Who really was first in flight?


By Marc Kovac

news@vindy.com

COLUMBUS

A nonprofit group has offered some support to Ohio’s efforts to retain the Wright Brothers’ place in aviation history, over calls from at least one Connecticut lawmaker to direct first-in-flight honors to one of his state’s residents.

The National Aviation Heritage Alliance of Dayton on Thursday announced plans to donate several books on Wilbur and Orville Wright to the Connecticut State Library, in honor of National Aviation Day later this month.

The reading list includes “The Bishop’s Boys: A Life of Wilbur and Orville Wright” by Tom D. Crouch; “Visions of a Flying Machine: The Wright Brothers and the Process of Invention” by Peter Jakab; and “The Wright Brothers” by David McCullough.

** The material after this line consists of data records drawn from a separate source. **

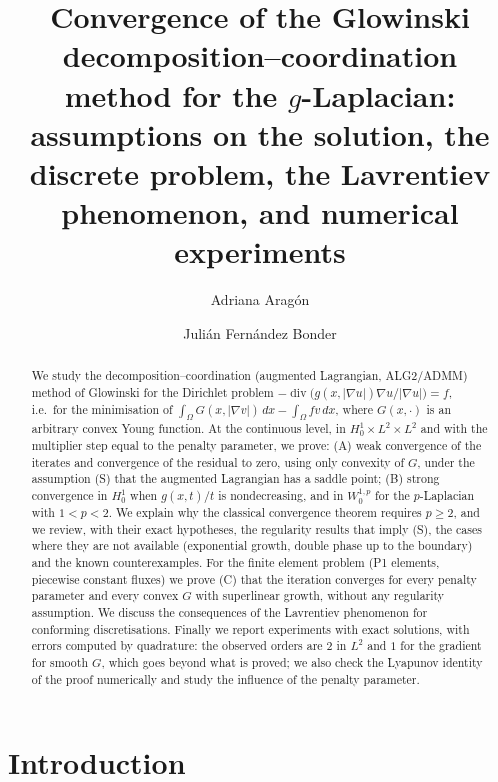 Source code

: \documentclass[11pt]{amsart}
\title[Glowinski's method for the $g$-Laplacian]{Convergence of the Glowinski decomposition--coordination method for the $g$-Laplacian: assumptions on the solution, the discrete problem, the Lavrentiev phenomenon, and numerical experiments}
\author{Adriana Arag\'on}
\author{Juli\'an Fern\'andez Bonder}
\theoremstyle{definition}
\theoremstyle{remark}
\numberwithin{equation}{section}
\newcommand{\dx}{\,dx}
\newcommand{\abs}[1]{\lvert #1\rvert}
\DeclareMathOperator{\divg}{div}
\begin{document}
\begin{abstract}
We study the decomposition--coordination (augmented Lagrangian, ALG2/ADMM) method of Glowinski for the Dirichlet problem $-\divg\big(g(x,\abs{\nabla u})\nabla u/\abs{\nabla u}\big)=f$, i.e.\ for the minimisation of $\int_\Omega G(x,\abs{\nabla v})\dx-\int_\Omega fv\dx$, where $G(x,\cdot)$ is an arbitrary convex Young function. At the continuous level, in $H^1_0\times L^2\times L^2$ and with the multiplier step equal to the penalty parameter, we prove: (A) weak convergence of the iterates and convergence of the residual to zero, using only convexity of $G$, under the assumption (S) that the augmented Lagrangian has a saddle point; (B) strong convergence in $H^1_0$ when $g(x,t)/t$ is nondecreasing, and in $W^{1,p}_0$ for the $p$-Laplacian with $1<p<2$. We explain why the classical convergence theorem requires $p\ge2$, and we review, with their exact hypotheses, the regularity results that imply (S), the cases where they are not available (exponential growth, double phase up to the boundary) and the known counterexamples. For the finite element problem (P1 elements, piecewise constant fluxes) we prove (C) that the iteration converges for every penalty parameter and every convex $G$ with superlinear growth, without any regularity assumption. We discuss the consequences of the Lavrentiev phenomenon for conforming discretisations. Finally we report experiments with exact solutions, with errors computed by quadrature: the observed orders are $2$ in $L^2$ and $1$ for the gradient for smooth $G$, which goes beyond what is proved; we also check the Lyapunov identity of the proof numerically and study the influence of the penalty parameter.
\end{abstract}

\maketitle

\tableofcontents

\section{Introduction}\label{sec:intro}
\end{document}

The alliance’s chairman said in a statement that the gift was aimed at improving “Connecticut lawmakers’ access to sound historical information. ...”

“From recent legislation and statements by Connecticut legislators – including remarks aimed specifically at NAHA – we’ve seen a need for more and better knowledge about aviation history among Connecticut’s lawmakers,” Frank Winslow offered.

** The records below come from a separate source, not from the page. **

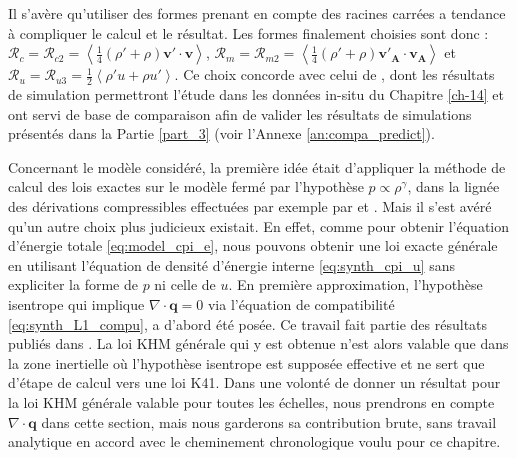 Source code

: Il s'avère qu'utiliser des formes prenant en compte des racines carrées a tendance à compliquer le calcul et le résultat. Les formes finalement choisies sont donc : $\mathcal{R}_{c} = \mathcal{R}_{c2} = \left<\frac{1}{4} \left(\rho'+\rho\right) \boldsymbol{v'} \cdot  \boldsymbol{v} \right>$, $\mathcal{R}_{m} = \mathcal{R}_{m2} = \left<\frac{1}{4} \left(\rho'+\rho\right) \boldsymbol{v'_A} \cdot  \boldsymbol{v_A} \right>$ et $\mathcal{R}_{u} = \mathcal{R}_{u3} = \frac{1}{2}\left< \rho' u + \rho u'\right> $. Ce choix concorde avec celui de \cite{andres_energy_2018}, dont les résultats de simulation permettront l'étude dans les données in-situ du Chapitre \ref{ch-14} et ont servi de base de comparaison afin de valider les résultats de simulations présentés dans la Partie \ref{part_3} (voir l'Annexe \ref{an:compa_predict}).

Concernant le modèle considéré, la première idée était d'appliquer la méthode de calcul des lois exactes sur le modèle fermé par l'hypothèse $p \propto \rho^{\gamma}$, dans la lignée des dérivations compressibles effectuées par exemple par \cite{galtier_exact_2011} et \cite{andres_alternative_2017}. Mais il s'est avéré qu'un autre choix plus judicieux existait. En effet, comme pour obtenir l'équation d'énergie totale \eqref{eq:model_cpi_e}, nous pouvons obtenir une loi exacte \og générale \fg{} en utilisant l'équation de densité d'énergie interne \eqref{eq:synth_cpi_u} sans expliciter la forme de $p$ ni celle de $u$. En première approximation, l'hypothèse isentrope qui implique $\nabla \cdot \boldsymbol{q} = 0$ via l'équation de compatibilité \eqref{eq:synth_L1_compu}, a d'abord été posée. Ce travail fait partie des résultats publiés dans \cite{simon_general_2021}. La loi \acs{KHM} générale qui y est obtenue n'est alors valable que dans la zone inertielle où l'hypothèse isentrope est supposée effective et ne sert que d'étape de calcul vers une loi \acs{K41}. Dans une volonté de donner un résultat pour la loi \acs{KHM} générale valable pour toutes les échelles, nous prendrons en compte $\nabla \cdot \boldsymbol{q}$ dans cette section, mais nous garderons sa contribution brute, sans travail analytique en accord avec le cheminement chronologique voulu pour ce chapitre. 


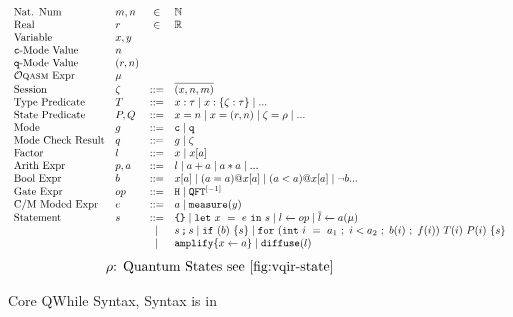 \begin{figure}[t]
{
  \small
  \[\begin{array}{llcl} 
      \text{Nat. Num} & m, n & \in & \mathbb{N}       \\
      \text{Real} & r & \in & \mathbb{R}\\
      \text{Variable} & x,y \\
      \text{\cmode-Mode Value} & n\\
      \text{\qmode-Mode Value} & (r,n)\\
      \text{\oqasm Expr} & \mu\\
      \text{Session} & \zeta & ::= & \overline{(x,n,m)} \\
      \text{Type Predicate} & T & ::= & x:\tau  \mid x:\{\zeta:\tau\} \mid ...\\
      \text{State Predicate} & P,Q & ::= & x=n\mid x=(r,n)  \mid \zeta=\rho \mid ...\\
      \text{Mode} & g & ::= & \cmode  \mid \qmode\\
      \text{Mode Check Result} & q & ::= & g  \mid \zeta\\
      \text{Factor} & l & ::= & x \mid x[a] \\
      \text{Arith Expr} & p,a & ::= & l \mid a + a \mid a * a \mid ... \\
      \text{Bool Expr} & b & ::= & x[a] \mid (a = a) @ x[a] \mid (a < a) @ x[a] \mid \neg b  ... \\
      \text{Gate Expr} & op & ::= & \texttt{H} \mid \iqft[\lbrack -1 \rbrack]{}{} \\
      \text{C/M Moded Expr}& e & ::= & a \mid \smea{y}  \\
      \text{Statement} & s & ::= & \sskip \mid \sexp{x}{e}{s} \mid  \ssassign{l}{}{op} \mid \ssassign{\overline{l}}{}{a(\mu)} 
                                 \\ & & \mid & \sseq{s}{s} \mid \sifq{b}{s} \mid
                                     \sqwhile{\sinit{i}{a_1}}{i<a_2}{b(i)}{f(i)}{T(i)}{P(i)}{s}
                     \\&&\mid & \samplify{\ssassign{x}{}{a}}
                      \mid \sdistr{l}
    \end{array}
  \]
}
{\footnotesize
\[
\begin{array}{l}
\rho \text{: Quantum States see \Cref{fig:vqir-state}}
\end{array}
\]
}
  \caption{Core QWhile Syntax, \oqasm Syntax is in }
  \label{fig:vqimp}
\end{figure}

He added later, “We did an online search of the collection and found very few books on the subject. We think it might help Sen. [Kevin] Kelly and others in Connecticut to have better access to well-researched information gathered by eminent historians.”

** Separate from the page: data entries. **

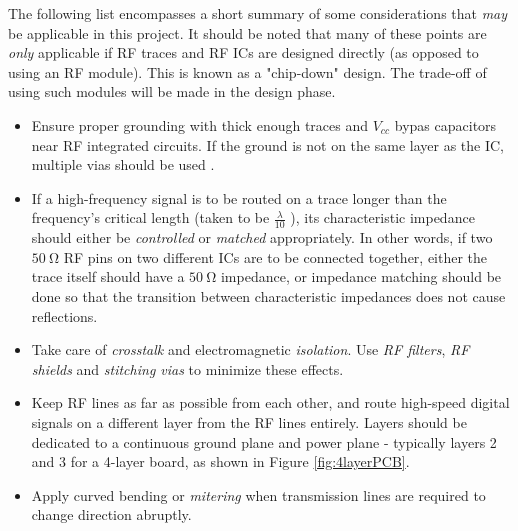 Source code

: The following list encompasses a short summary of some considerations that \textit{may} be applicable in this project. It should be noted that many of these points are \textit{only} applicable if RF traces and RF ICs are designed directly (as opposed to using an RF module). This is known as a "chip-down" design. The trade-off of using such modules will be made in the design phase.
\begin{itemize}
    \item Ensure proper grounding with thick enough traces and $V_{cc}$ bypas capacitors near RF integrated circuits. If the ground is not on the same layer as the IC, multiple vias should be used \cite{datasheet-MAX2659}. 
    \item If a high-frequency signal is to be routed on a trace longer than the frequency's critical length (taken to be $\frac{\lambda}{10}$ \cite{site-pcbRoutingGuidelines}), its characteristic impedance should either be \textit{controlled} or \textit{matched} appropriately. In other words, if two $\SI{50}{\ohm}$ RF pins on two different ICs are to be connected together, either the trace itself should have a $\SI{50}{\ohm}$ impedance, or impedance matching should be done so that the transition between characteristic impedances does not cause reflections. \cite{datasheet-MAX2659}
    \item Take care of \textit{crosstalk} and electromagnetic \textit{isolation}. Use \textit{RF filters}, \textit{RF shields} and \textit{stitching vias} to minimize these effects.
    \item Keep RF lines as far as possible from each other, and route high-speed digital signals on a different layer from the RF lines entirely. Layers should be dedicated to a continuous ground plane and power plane - typically layers 2 and 3 for a 4-layer board, as shown in Figure \ref{fig:4layerPCB}. \cite{site-rfPCBGuidelines}
    \item Apply curved bending or \textit{mitering} when transmission lines are required to change direction abruptly. \cite{site-rfPCBGuidelines}
\end{itemize} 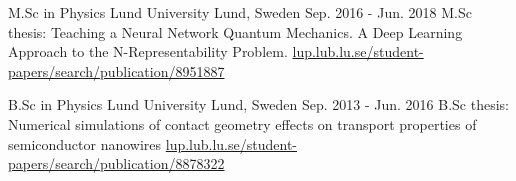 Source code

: 


\begin{cventries}


\cventry
{M.Sc in Physics} %
{Lund University} %
{Lund, Sweden} %
{Sep. 2016 - Jun. 2018} %
{ %
  M.Sc thesis: Teaching a Neural Network Quantum Mechanics. A Deep Learning Approach to the
N-Representability Problem.
\href{https://lup.lub.lu.se/student-papers/search/publication/8951887}{lup.lub.lu.se/student-papers/search/publication/8951887}
}

\cventry
{B.Sc in Physics} %
{Lund University} %
{Lund, Sweden} %
{Sep. 2013 - Jun. 2016} %
{ %
  B.Sc thesis: Numerical simulations of contact geometry effects on transport properties of semiconductor nanowires
  \href{https://lup.lub.lu.se/student-papers/search/publication/8878322}{lup.lub.lu.se/student-papers/search/publication/8878322}
}


\end{cventries}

Lawmakers in Ohio and Connecticut have been somewhat at odds over the Wright Brothers, with some of the latter giving credit to Gustave Whitehead for the first controlled powered flight more than two years before the Wrights were at Kitty Hawk, N.C.

A resolution adopted by the Ohio House earlier this year counters such assertions, noting that “scholarly research by respected and academically credentialed historians over many decades has found no evidence to substantiate the Whitehead claims,” and a publicized digitized photo of his purported flight “reveals only indistinct shapes.”

Connecticut’s Kelly, in a statement released through a spokesman Thursday, thanked the alliance for the book donation, but he remained firm in his commitment to Whitehead.

The books “will only help us here in Connecticut as we continue to shine a spotlight on a pioneering aviation event that took place in our state 114 years ago,” he said. “Gustave Whitehead successfully flew his Model 21 aircraft on Aug. 14, 1901, in Connecticut. This is widely believed to have been the first manned flight documented with eyewitness accounts. We thank Ohio for the publicity, and we hope public interest in this historic event will continue to soar.

“Ohio is a great state, and there’s no question that the Wright brothers will retain their place in aviation history. They just weren’t first in flight,” Kelly said.